___ Working data
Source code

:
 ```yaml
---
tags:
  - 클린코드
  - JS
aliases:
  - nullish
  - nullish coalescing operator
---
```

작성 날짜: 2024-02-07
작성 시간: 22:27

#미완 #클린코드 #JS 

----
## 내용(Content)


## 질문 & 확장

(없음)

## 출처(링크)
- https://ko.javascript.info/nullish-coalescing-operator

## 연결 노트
______
___ Working data
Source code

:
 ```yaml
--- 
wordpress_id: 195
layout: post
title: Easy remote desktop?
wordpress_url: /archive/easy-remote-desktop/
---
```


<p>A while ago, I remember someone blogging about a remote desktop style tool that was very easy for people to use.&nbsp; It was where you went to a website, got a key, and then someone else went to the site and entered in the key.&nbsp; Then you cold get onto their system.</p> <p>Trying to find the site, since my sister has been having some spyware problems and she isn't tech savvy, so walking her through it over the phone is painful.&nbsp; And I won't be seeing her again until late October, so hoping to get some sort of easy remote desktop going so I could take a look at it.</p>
______
___ Working data
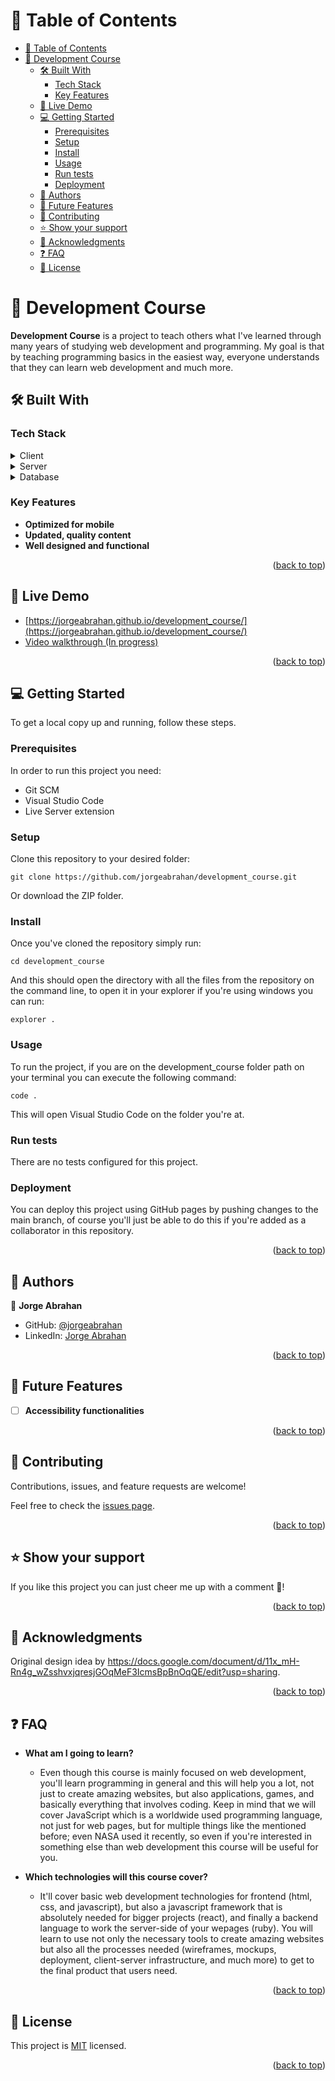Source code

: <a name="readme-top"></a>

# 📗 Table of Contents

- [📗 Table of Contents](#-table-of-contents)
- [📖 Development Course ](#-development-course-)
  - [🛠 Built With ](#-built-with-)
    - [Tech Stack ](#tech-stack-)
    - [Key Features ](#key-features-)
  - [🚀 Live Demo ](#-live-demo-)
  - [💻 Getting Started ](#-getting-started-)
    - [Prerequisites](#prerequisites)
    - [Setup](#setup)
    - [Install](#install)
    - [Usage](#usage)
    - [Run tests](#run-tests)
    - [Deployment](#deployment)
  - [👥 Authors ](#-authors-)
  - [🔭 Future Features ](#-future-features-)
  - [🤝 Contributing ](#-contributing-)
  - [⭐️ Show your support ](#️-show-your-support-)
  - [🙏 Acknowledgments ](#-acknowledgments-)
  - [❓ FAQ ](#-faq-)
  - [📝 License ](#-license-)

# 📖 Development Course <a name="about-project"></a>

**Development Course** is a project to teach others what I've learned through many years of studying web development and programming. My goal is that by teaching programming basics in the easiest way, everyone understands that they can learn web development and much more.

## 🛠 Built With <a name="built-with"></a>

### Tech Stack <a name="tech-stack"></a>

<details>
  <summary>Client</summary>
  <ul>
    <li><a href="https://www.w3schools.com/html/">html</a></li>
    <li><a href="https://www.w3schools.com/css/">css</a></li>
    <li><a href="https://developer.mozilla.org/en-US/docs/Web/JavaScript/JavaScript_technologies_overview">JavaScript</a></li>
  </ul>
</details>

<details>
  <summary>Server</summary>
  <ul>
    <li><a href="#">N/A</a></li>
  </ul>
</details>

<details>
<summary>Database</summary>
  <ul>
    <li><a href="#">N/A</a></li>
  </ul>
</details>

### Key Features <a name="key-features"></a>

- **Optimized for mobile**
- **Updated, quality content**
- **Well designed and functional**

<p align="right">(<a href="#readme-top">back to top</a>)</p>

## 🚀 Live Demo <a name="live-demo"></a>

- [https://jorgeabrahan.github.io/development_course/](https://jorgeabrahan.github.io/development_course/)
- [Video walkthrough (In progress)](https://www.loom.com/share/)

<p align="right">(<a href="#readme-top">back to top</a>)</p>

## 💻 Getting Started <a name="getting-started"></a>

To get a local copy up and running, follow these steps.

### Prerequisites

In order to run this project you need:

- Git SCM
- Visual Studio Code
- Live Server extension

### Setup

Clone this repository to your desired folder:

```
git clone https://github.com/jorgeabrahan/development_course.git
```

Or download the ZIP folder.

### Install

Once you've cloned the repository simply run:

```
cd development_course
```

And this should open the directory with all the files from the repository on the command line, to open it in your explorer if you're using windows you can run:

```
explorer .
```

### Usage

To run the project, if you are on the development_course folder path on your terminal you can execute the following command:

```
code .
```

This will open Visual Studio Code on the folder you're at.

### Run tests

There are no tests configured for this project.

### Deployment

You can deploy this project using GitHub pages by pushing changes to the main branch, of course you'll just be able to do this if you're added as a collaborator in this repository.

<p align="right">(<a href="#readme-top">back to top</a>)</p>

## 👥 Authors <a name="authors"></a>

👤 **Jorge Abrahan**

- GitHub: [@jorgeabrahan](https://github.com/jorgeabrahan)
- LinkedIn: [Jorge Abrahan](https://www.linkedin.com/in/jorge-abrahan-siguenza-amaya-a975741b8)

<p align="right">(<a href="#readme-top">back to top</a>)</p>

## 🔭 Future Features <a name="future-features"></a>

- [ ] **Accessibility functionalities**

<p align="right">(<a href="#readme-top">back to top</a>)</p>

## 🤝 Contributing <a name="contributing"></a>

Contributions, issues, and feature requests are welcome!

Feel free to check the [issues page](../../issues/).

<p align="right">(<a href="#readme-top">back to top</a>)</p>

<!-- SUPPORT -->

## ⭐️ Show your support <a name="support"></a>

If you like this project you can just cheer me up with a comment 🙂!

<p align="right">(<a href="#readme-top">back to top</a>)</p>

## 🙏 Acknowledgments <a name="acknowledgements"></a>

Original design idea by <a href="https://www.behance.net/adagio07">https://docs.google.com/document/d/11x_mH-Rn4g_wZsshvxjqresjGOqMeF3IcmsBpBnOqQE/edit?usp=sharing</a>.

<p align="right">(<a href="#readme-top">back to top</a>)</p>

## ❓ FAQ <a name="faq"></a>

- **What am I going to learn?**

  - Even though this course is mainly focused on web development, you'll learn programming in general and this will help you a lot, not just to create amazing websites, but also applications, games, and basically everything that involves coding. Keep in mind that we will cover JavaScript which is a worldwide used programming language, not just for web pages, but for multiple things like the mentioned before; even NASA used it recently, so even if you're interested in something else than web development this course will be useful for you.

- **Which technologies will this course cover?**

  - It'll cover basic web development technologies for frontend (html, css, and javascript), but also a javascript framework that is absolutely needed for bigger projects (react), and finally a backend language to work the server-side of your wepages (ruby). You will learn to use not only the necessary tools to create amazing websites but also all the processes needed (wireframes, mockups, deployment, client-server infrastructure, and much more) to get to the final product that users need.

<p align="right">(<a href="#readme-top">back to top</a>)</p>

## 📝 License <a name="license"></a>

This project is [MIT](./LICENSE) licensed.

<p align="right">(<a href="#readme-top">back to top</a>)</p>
______
## Task
Of the entries above, repeat exactly the lines from the line with "This will open" through the line with "You can deploy", both of them included.

## Solution
This will open Visual Studio Code on the folder you're at.

### Run tests

There are no tests configured for this project.

### Deployment

You can deploy this project using GitHub pages by pushing changes to the main branch, of course you'll just be able to do this if you're added as a collaborator in this repository.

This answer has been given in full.